▶ _WORK REQUEST_:
Among the lines of data below, reproduce only those from the one with "### GetSecurityOk" through the one with "(o *SharingNfsCreate0) SetSecurity(v", exactly as they stand, both ends included.

§

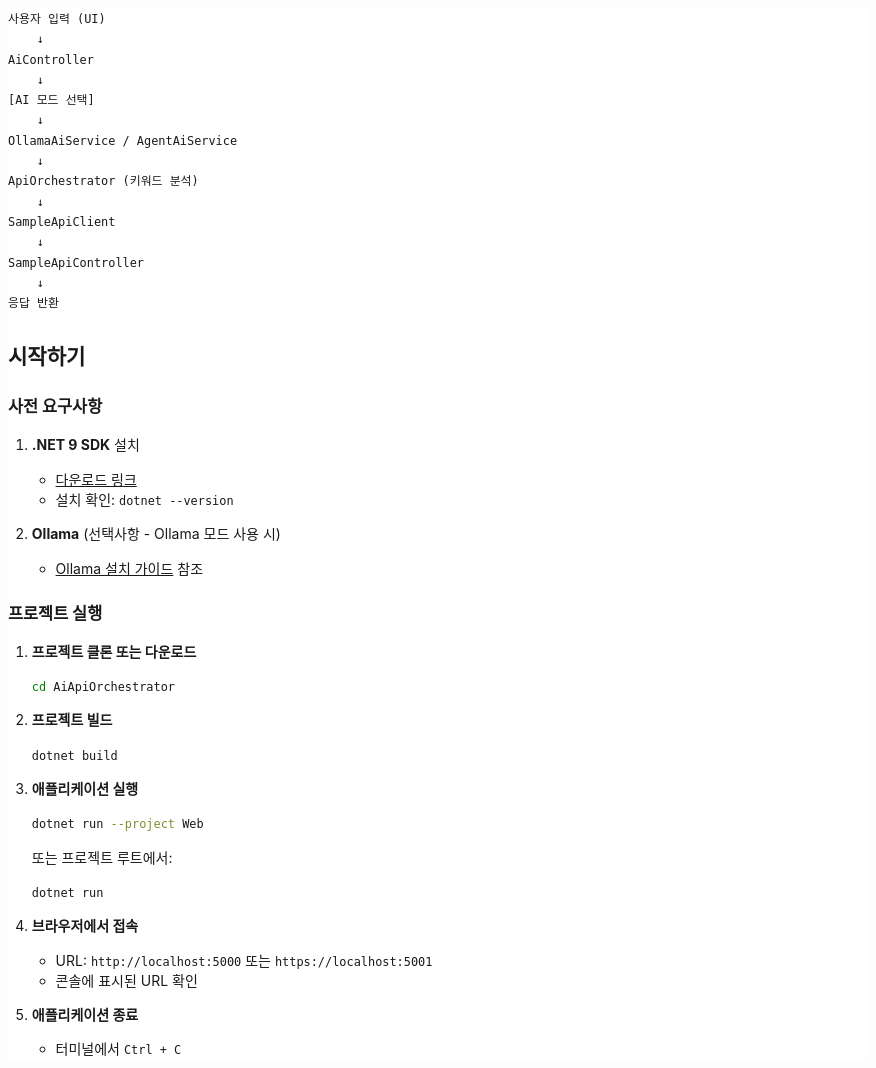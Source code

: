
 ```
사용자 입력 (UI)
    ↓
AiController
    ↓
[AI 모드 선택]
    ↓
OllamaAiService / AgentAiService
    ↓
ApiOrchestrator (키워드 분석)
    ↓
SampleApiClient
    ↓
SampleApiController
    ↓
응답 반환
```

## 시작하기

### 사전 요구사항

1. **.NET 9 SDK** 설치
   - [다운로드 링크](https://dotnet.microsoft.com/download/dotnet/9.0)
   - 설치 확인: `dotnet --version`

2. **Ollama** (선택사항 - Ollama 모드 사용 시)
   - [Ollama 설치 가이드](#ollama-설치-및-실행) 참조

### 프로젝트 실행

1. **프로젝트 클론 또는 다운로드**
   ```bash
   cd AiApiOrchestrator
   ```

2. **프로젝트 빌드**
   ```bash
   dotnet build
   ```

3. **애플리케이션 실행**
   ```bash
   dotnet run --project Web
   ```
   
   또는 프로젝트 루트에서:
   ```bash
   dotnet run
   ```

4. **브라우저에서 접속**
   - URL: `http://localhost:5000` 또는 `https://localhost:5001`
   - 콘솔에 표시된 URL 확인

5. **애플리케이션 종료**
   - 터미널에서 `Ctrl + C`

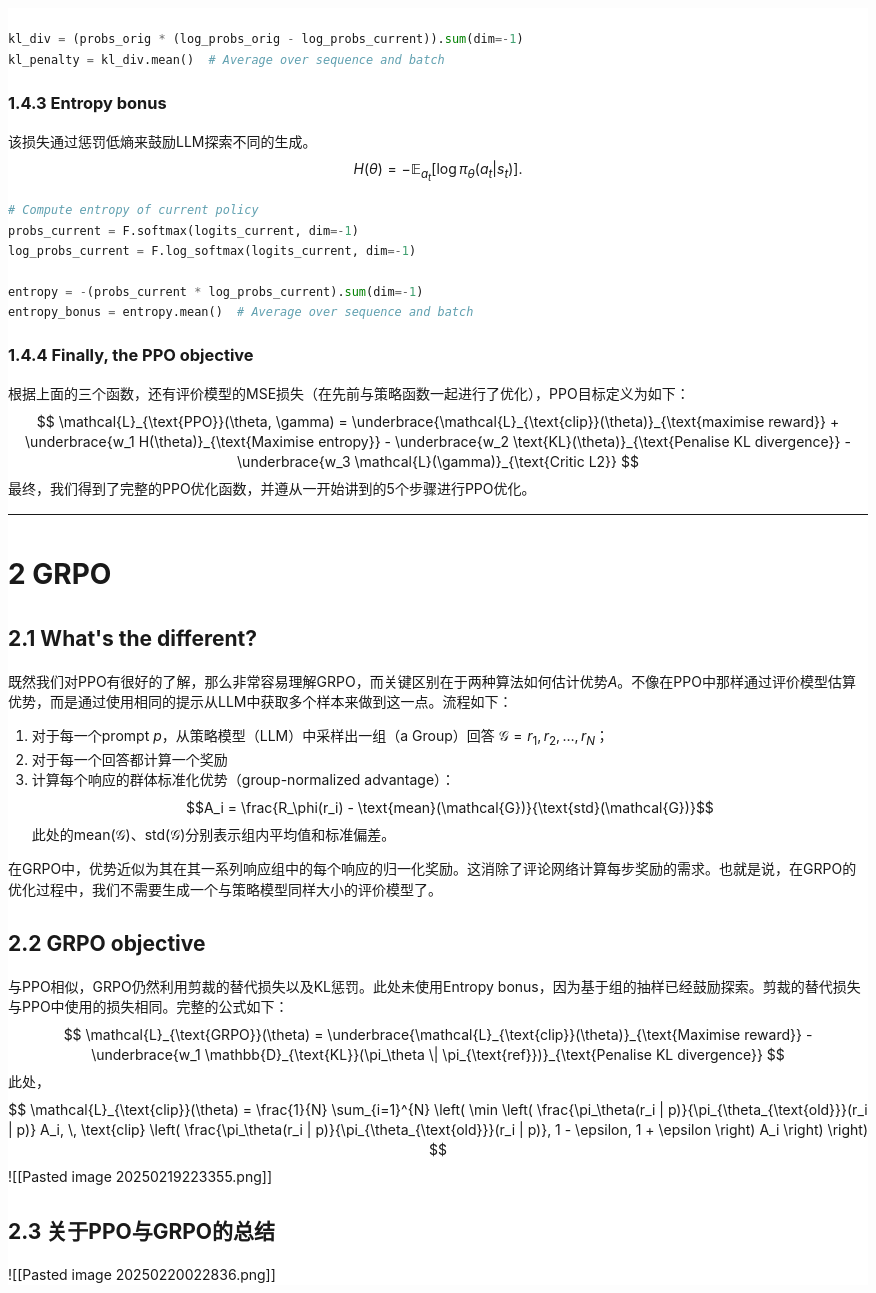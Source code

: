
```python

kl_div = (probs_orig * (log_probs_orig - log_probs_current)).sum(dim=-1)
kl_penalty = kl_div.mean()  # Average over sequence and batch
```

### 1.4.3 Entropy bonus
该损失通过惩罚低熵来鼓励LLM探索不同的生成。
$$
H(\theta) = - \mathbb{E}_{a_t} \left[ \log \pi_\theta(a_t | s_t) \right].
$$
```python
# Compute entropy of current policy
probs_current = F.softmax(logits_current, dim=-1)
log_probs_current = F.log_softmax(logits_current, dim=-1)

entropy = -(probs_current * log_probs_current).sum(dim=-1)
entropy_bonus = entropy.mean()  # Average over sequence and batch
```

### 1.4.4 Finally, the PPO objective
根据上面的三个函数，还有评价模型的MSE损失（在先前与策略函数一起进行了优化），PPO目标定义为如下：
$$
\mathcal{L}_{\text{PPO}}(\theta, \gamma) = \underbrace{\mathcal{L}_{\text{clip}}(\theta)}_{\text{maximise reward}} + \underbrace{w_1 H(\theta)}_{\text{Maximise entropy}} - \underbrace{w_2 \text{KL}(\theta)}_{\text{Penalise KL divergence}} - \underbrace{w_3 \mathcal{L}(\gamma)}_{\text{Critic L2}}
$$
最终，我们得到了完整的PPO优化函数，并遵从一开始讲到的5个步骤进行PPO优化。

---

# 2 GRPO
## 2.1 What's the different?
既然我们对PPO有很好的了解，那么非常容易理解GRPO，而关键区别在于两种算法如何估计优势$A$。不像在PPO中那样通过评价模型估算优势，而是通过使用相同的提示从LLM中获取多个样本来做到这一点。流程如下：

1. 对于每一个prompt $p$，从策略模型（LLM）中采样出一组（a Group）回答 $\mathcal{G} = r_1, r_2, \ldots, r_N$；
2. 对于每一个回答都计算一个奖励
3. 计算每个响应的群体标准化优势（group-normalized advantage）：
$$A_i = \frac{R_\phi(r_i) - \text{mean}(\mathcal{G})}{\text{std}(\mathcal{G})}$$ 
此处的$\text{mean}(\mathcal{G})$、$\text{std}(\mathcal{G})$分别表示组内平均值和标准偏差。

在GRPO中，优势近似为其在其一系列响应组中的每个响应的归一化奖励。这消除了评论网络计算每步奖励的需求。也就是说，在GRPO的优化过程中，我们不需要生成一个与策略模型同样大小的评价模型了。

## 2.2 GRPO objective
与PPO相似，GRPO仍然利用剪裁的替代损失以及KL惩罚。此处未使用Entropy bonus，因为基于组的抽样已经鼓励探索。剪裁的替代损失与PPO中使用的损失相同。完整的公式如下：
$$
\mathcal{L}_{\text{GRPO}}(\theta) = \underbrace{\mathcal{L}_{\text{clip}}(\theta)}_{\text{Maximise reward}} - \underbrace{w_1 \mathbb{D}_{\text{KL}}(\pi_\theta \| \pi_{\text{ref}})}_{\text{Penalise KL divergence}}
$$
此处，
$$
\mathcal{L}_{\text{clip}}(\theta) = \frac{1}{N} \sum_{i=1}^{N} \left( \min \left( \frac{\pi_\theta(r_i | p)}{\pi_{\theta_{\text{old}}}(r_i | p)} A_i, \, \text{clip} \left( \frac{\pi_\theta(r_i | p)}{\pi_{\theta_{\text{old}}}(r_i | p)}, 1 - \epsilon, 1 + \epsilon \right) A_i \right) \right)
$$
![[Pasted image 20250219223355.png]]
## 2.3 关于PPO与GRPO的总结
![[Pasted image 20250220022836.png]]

§

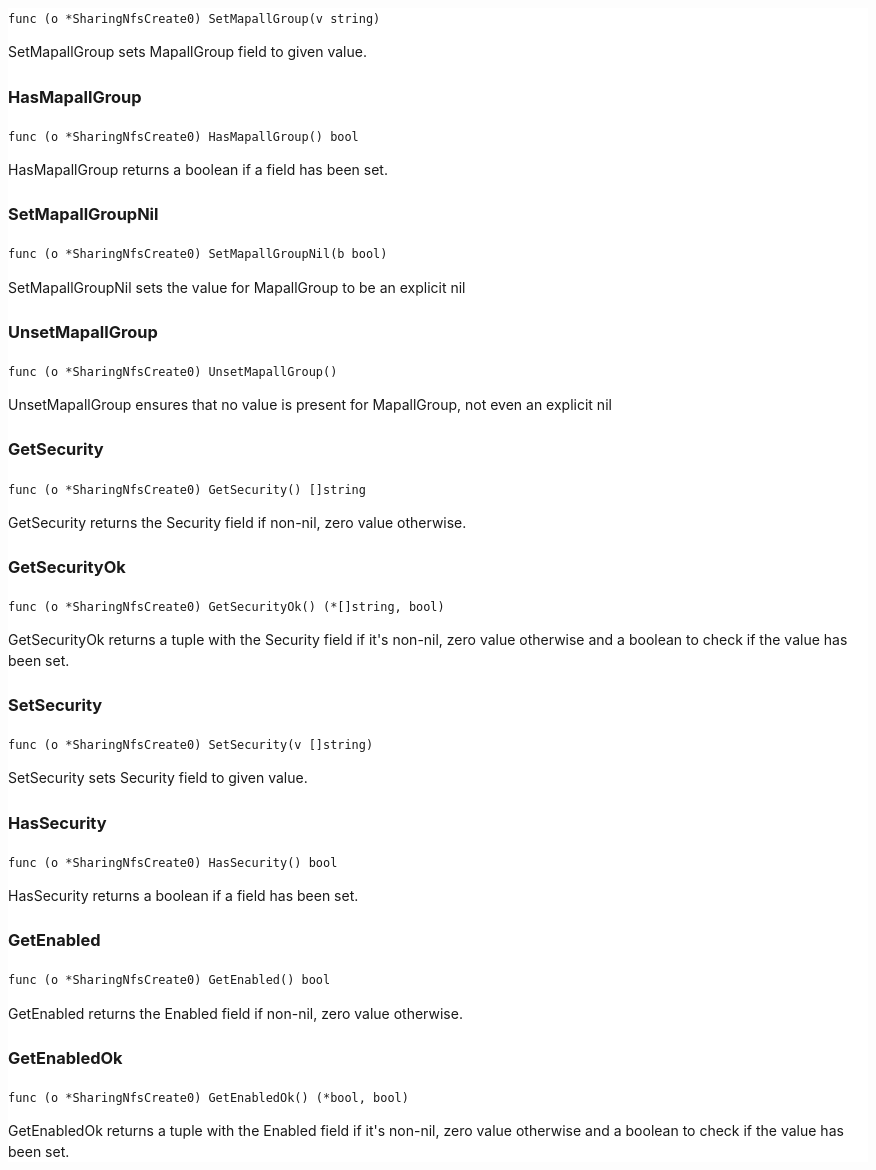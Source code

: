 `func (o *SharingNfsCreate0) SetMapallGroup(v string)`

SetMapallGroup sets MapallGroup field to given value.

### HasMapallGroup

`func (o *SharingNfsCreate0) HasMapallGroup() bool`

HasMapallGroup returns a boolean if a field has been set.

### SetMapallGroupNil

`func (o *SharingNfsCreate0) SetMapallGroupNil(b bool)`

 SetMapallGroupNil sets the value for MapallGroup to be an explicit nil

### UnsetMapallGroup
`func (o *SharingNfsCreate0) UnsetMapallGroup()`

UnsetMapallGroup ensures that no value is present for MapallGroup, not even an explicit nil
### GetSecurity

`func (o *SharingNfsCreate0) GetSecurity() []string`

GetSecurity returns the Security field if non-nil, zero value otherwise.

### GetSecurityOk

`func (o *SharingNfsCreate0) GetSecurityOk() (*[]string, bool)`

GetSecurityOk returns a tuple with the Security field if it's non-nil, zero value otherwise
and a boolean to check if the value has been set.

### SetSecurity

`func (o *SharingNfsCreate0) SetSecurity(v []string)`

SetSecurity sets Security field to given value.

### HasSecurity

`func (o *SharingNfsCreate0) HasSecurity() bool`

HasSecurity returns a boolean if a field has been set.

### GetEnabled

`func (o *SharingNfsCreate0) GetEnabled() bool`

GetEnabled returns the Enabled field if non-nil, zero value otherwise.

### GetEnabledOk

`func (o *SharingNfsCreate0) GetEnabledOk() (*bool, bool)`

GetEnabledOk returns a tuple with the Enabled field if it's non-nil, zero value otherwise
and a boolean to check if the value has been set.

§

▶ _EXERCISE RESPONSE_:
### GetSecurityOk

`func (o *SharingNfsCreate0) GetSecurityOk() (*[]string, bool)`

GetSecurityOk returns a tuple with the Security field if it's non-nil, zero value otherwise
and a boolean to check if the value has been set.

### SetSecurity

`func (o *SharingNfsCreate0) SetSecurity(v []string)`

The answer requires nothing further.